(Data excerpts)
---+---

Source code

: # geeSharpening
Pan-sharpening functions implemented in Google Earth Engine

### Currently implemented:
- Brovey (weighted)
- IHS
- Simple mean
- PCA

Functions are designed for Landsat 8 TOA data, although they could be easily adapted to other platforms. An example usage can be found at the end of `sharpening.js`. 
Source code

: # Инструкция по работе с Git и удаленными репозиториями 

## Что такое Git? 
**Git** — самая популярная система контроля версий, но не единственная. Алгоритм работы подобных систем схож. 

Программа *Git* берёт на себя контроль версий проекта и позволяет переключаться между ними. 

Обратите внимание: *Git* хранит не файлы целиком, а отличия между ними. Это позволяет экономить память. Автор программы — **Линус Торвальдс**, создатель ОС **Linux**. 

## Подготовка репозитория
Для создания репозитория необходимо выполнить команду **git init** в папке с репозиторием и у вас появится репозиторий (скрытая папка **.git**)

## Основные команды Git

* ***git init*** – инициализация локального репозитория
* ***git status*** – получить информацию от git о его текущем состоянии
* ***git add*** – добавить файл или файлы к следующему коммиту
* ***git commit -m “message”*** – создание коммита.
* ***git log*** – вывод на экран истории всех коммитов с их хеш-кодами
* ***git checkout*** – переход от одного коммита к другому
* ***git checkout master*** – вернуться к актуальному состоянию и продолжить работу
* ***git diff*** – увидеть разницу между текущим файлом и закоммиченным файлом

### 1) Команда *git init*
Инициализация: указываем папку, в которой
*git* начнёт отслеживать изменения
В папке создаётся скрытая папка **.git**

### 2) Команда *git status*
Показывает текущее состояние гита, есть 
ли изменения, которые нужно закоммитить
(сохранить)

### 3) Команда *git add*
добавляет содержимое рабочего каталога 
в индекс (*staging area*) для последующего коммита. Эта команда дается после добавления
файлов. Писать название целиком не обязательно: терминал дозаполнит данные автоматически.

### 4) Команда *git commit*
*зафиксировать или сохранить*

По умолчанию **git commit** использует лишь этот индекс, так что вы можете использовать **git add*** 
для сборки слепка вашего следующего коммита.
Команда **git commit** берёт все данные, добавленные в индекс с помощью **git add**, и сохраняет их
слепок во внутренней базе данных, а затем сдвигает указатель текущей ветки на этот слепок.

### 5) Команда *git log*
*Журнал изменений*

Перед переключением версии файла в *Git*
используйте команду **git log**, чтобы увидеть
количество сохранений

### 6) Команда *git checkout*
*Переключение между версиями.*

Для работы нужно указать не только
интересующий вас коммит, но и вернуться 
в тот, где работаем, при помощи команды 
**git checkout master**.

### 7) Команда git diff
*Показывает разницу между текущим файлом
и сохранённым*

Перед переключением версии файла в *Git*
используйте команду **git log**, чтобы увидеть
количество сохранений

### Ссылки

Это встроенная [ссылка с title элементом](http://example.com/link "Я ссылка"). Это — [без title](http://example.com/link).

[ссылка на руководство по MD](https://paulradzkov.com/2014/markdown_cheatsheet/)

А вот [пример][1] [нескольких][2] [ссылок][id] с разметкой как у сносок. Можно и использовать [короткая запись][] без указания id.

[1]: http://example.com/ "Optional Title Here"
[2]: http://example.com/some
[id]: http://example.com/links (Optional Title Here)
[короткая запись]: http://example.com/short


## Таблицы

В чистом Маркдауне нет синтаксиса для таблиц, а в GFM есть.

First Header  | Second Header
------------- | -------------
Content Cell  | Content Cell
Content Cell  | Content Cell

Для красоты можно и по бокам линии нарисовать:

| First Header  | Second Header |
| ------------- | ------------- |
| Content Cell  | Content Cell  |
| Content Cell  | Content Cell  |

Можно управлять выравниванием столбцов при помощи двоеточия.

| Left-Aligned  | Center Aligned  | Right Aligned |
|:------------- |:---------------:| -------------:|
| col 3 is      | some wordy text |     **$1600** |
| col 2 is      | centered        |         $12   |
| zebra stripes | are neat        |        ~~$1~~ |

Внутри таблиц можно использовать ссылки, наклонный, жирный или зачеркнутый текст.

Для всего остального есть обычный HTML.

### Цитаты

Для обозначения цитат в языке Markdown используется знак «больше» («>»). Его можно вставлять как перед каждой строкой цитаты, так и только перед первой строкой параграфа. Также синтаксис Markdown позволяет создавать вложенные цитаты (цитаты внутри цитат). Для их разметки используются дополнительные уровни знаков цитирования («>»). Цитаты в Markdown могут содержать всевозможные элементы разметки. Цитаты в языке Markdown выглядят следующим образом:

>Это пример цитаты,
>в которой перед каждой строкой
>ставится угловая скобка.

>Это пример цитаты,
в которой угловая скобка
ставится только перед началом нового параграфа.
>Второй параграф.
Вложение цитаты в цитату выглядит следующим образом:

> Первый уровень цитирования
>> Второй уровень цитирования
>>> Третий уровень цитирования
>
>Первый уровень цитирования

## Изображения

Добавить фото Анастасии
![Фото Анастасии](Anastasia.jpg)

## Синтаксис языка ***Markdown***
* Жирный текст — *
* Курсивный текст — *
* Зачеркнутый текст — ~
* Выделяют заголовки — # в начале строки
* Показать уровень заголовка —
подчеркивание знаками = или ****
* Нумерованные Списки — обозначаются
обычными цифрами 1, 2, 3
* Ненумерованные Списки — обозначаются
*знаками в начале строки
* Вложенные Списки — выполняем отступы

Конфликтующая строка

---+---

With the line that has "ли изменения, которые нужно закоммитить" as the first and the line that has "Second Header |" as the last, repeat exactly that run of lines above and no more.

- _Reply_:
ли изменения, которые нужно закоммитить
(сохранить)

### 3) Команда *git add*
добавляет содержимое рабочего каталога 
в индекс (*staging area*) для последующего коммита. Эта команда дается после добавления
файлов. Писать название целиком не обязательно: терминал дозаполнит данные автоматически.

### 4) Команда *git commit*
*зафиксировать или сохранить*

По умолчанию **git commit** использует лишь этот индекс, так что вы можете использовать **git add*** 
для сборки слепка вашего следующего коммита.
Команда **git commit** берёт все данные, добавленные в индекс с помощью **git add**, и сохраняет их
слепок во внутренней базе данных, а затем сдвигает указатель текущей ветки на этот слепок.

### 5) Команда *git log*
*Журнал изменений*

Перед переключением версии файла в *Git*
используйте команду **git log**, чтобы увидеть
количество сохранений

### 6) Команда *git checkout*
*Переключение между версиями.*

Для работы нужно указать не только
интересующий вас коммит, но и вернуться 
в тот, где работаем, при помощи команды 
**git checkout master**.

### 7) Команда git diff
*Показывает разницу между текущим файлом
и сохранённым*

Перед переключением версии файла в *Git*
используйте команду **git log**, чтобы увидеть
количество сохранений

### Ссылки

Это встроенная [ссылка с title элементом](http://example.com/link "Я ссылка"). Это — [без title](http://example.com/link).

[ссылка на руководство по MD](https://paulradzkov.com/2014/markdown_cheatsheet/)

А вот [пример][1] [нескольких][2] [ссылок][id] с разметкой как у сносок. Можно и использовать [короткая запись][] без указания id.

[1]: http://example.com/ "Optional Title Here"
[2]: http://example.com/some
[id]: http://example.com/links (Optional Title Here)
[короткая запись]: http://example.com/short


## Таблицы

В чистом Маркдауне нет синтаксиса для таблиц, а в GFM есть.

First Header  | Second Header
------------- | -------------
Content Cell  | Content Cell
Content Cell  | Content Cell

Для красоты можно и по бокам линии нарисовать:

| First Header  | Second Header |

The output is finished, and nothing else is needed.